*Records shown*.
******************************

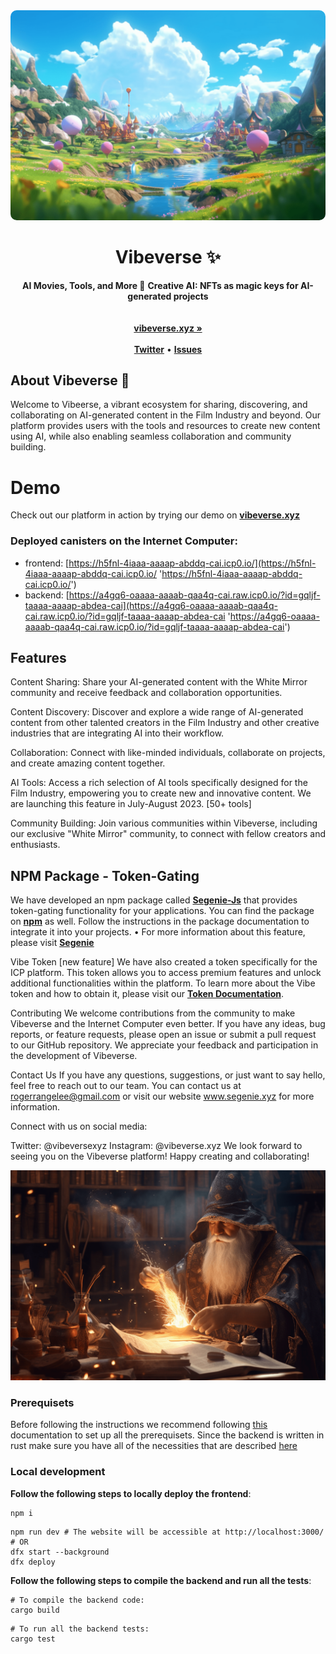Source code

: <div align="center">
     <img src="https://github.com/roger-rangel/vibeverse/blob/main/public/images/dashboard/magical_place.png" style="border-radius: 10px;" alt="Vibeverse Intro">
    <h1>Vibeverse ✨</h1>
    <strong>AI Movies, Tools, and More 🌿</strong>
    <strong>Creative AI: NFTs as magic keys for AI-generated projects</strong>
</div>
<br>
<div align="center">
  
</div>
<div align="center">
    <br>
    <a href="https://segenie.xyz"><b>vibeverse.xyz »</b></a>
    <br><br>
    <a href="https://twitter.com/vibeverse.xyz"><b>Twitter</b></a>
    •
    <a href="https://github.com/roger-rangel/vibeverse/issues/new"><b>Issues</b></a>
</div>

## About Vibeverse 🍿

Welcome to Vibeerse, a vibrant ecosystem for sharing, discovering, and collaborating on AI-generated content in the Film Industry and beyond. Our platform provides users with the tools and resources to create new content using AI, while also enabling seamless collaboration and community building.

# Demo

Check out our platform in action by trying our demo on <a href="https://vibeverse.xyz"><b>vibeverse.xyz</b></a>

### Deployed canisters on the Internet Computer:

- frontend: [https://h5fnl-4iaaa-aaaap-abddq-cai.icp0.io/](https://h5fnl-4iaaa-aaaap-abddq-cai.icp0.io/ 'https://h5fnl-4iaaa-aaaap-abddq-cai.icp0.io/')
- backend: [https://a4gq6-oaaaa-aaaab-qaa4q-cai.raw.icp0.io/?id=gqljf-taaaa-aaaap-abdea-cai](https://a4gq6-oaaaa-aaaab-qaa4q-cai.raw.icp0.io/?id=gqljf-taaaa-aaaap-abdea-cai 'https://a4gq6-oaaaa-aaaab-qaa4q-cai.raw.icp0.io/?id=gqljf-taaaa-aaaap-abdea-cai')

## Features

Content Sharing: Share your AI-generated content with the White Mirror community and receive feedback and collaboration opportunities.

Content Discovery: Discover and explore a wide range of AI-generated content from other talented creators in the Film Industry and other creative industries that are integrating AI into their workflow.

Collaboration: Connect with like-minded individuals, collaborate on projects, and create amazing content together.

AI Tools: Access a rich selection of AI tools specifically designed for the Film Industry, empowering you to create new and innovative content. We are launching this feature in July-August 2023. [50+ tools]

Community Building: Join various communities within Vibeverse, including our exclusive "White Mirror" community, to connect with fellow creators and enthusiasts.


## NPM Package - Token-Gating
We have developed an npm package called <a href="https://github.com/Szegoo/Segenie-Js"><b>Segenie-Js</b></a> that provides token-gating functionality for your applications. You can find the package on <a href="https://npmjs.com/package/segenie-js"><b>npm</b></a> as well. Follow the instructions in the package documentation to integrate it into your projects.
  • For more information about this feature, please visit <a href="https://github.com/roger-rangel/Segenie"><b>Segenie</b></a>

Vibe Token [new feature]
We have also created a token specifically for the ICP platform. This token allows you to access premium features and unlock additional functionalities within the platform. To learn more about the Vibe token and how to obtain it, please visit our <a href="https://github.com/roger-rangel/vibe-token#readme"><b>Token Documentation</b></a>.

Contributing
We welcome contributions from the community to make Vibeverse and the Internet Computer even better. If you have any ideas, bug reports, or feature requests, please open an issue or submit a pull request to our GitHub repository. We appreciate your feedback and participation in the development of Vibeverse.

Contact Us
If you have any questions, suggestions, or just want to say hello, feel free to reach out to our team. You can contact us at rogerrangelee@gmail.com or visit our website www.segenie.xyz for more information.

Connect with us on social media:

Twitter: @vibeversexyz
Instagram: @vibeverse.xyz
We look forward to seeing you on the Vibeverse platform! Happy creating and collaborating!

<div align="center">
    <img src="https://github.com/roger-rangel/vibeverse/blob/main/public/images/dashboard/wizard.png" alt="Vibeverse Intro">
</div>

### Prerequisets

Before following the instructions we recommend following [this](https://internetcomputer.org/docs/current/developer-docs/setup/deploy-locally) documentation to set up all the prerequisets. Since the backend is written in rust make sure you have all of the necessities that are described [here](https://internetcomputer.org/docs/current/developer-docs/backend/rust/rust-quickstart)

### Local development

**Follow the following steps to locally deploy the frontend**:

```
npm i
```

```
npm run dev # The website will be accessible at http://localhost:3000/
# OR
dfx start --background
dfx deploy
```

**Follow the following steps to compile the backend and run all the tests**:

```
# To compile the backend code:
cargo build
```

```
# To run all the backend tests:
cargo test
```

******************************

*Work to be completed*.
The records above are to be set down exactly as written, with no images.

*Solution for this exercise*.
Source code

: <div align="center">
     <img src="https://github.com/roger-rangel/vibeverse/blob/main/public/images/dashboard/magical_place.png" style="border-radius: 10px;" alt="Vibeverse Intro">
    <h1>Vibeverse ✨</h1>
    <strong>AI Movies, Tools, and More 🌿</strong>
    <strong>Creative AI: NFTs as magic keys for AI-generated projects</strong>
</div>
<br>
<div align="center">
  
</div>
<div align="center">
    <br>
    <a href="https://segenie.xyz"><b>vibeverse.xyz »</b></a>
    <br><br>
    <a href="https://twitter.com/vibeverse.xyz"><b>Twitter</b></a>
    •
    <a href="https://github.com/roger-rangel/vibeverse/issues/new"><b>Issues</b></a>
</div>

## About Vibeverse 🍿

Welcome to Vibeerse, a vibrant ecosystem for sharing, discovering, and collaborating on AI-generated content in the Film Industry and beyond. Our platform provides users with the tools and resources to create new content using AI, while also enabling seamless collaboration and community building.

# Demo

Check out our platform in action by trying our demo on <a href="https://vibeverse.xyz"><b>vibeverse.xyz</b></a>

### Deployed canisters on the Internet Computer:

- frontend: [https://h5fnl-4iaaa-aaaap-abddq-cai.icp0.io/](https://h5fnl-4iaaa-aaaap-abddq-cai.icp0.io/ 'https://h5fnl-4iaaa-aaaap-abddq-cai.icp0.io/')
- backend: [https://a4gq6-oaaaa-aaaab-qaa4q-cai.raw.icp0.io/?id=gqljf-taaaa-aaaap-abdea-cai](https://a4gq6-oaaaa-aaaab-qaa4q-cai.raw.icp0.io/?id=gqljf-taaaa-aaaap-abdea-cai 'https://a4gq6-oaaaa-aaaab-qaa4q-cai.raw.icp0.io/?id=gqljf-taaaa-aaaap-abdea-cai')

## Features

Content Sharing: Share your AI-generated content with the White Mirror community and receive feedback and collaboration opportunities.

Content Discovery: Discover and explore a wide range of AI-generated content from other talented creators in the Film Industry and other creative industries that are integrating AI into their workflow.

Collaboration: Connect with like-minded individuals, collaborate on projects, and create amazing content together.

AI Tools: Access a rich selection of AI tools specifically designed for the Film Industry, empowering you to create new and innovative content. We are launching this feature in July-August 2023. [50+ tools]

Community Building: Join various communities within Vibeverse, including our exclusive "White Mirror" community, to connect with fellow creators and enthusiasts.


## NPM Package - Token-Gating
We have developed an npm package called <a href="https://github.com/Szegoo/Segenie-Js"><b>Segenie-Js</b></a> that provides token-gating functionality for your applications. You can find the package on <a href="https://npmjs.com/package/segenie-js"><b>npm</b></a> as well. Follow the instructions in the package documentation to integrate it into your projects.
  • For more information about this feature, please visit <a href="https://github.com/roger-rangel/Segenie"><b>Segenie</b></a>

Vibe Token [new feature]
We have also created a token specifically for the ICP platform. This token allows you to access premium features and unlock additional functionalities within the platform. To learn more about the Vibe token and how to obtain it, please visit our <a href="https://github.com/roger-rangel/vibe-token#readme"><b>Token Documentation</b></a>.

Contributing
We welcome contributions from the community to make Vibeverse and the Internet Computer even better. If you have any ideas, bug reports, or feature requests, please open an issue or submit a pull request to our GitHub repository. We appreciate your feedback and participation in the development of Vibeverse.

Contact Us
If you have any questions, suggestions, or just want to say hello, feel free to reach out to our team. You can contact us at rogerrangelee@gmail.com or visit our website www.segenie.xyz for more information.

Connect with us on social media:

Twitter: @vibeversexyz
Instagram: @vibeverse.xyz
We look forward to seeing you on the Vibeverse platform! Happy creating and collaborating!

<div align="center">
    <img src="https://github.com/roger-rangel/vibeverse/blob/main/public/images/dashboard/wizard.png" alt="Vibeverse Intro">
</div>

### Prerequisets

Before following the instructions we recommend following [this](https://internetcomputer.org/docs/current/developer-docs/setup/deploy-locally) documentation to set up all the prerequisets. Since the backend is written in rust make sure you have all of the necessities that are described [here](https://internetcomputer.org/docs/current/developer-docs/backend/rust/rust-quickstart)

### Local development

**Follow the following steps to locally deploy the frontend**:

```
npm i
```

```
npm run dev # The website will be accessible at http://localhost:3000/
# OR
dfx start --background
dfx deploy
```

**Follow the following steps to compile the backend and run all the tests**:

```
# To compile the backend code:
cargo build
```

```
# To run all the backend tests:
cargo test
```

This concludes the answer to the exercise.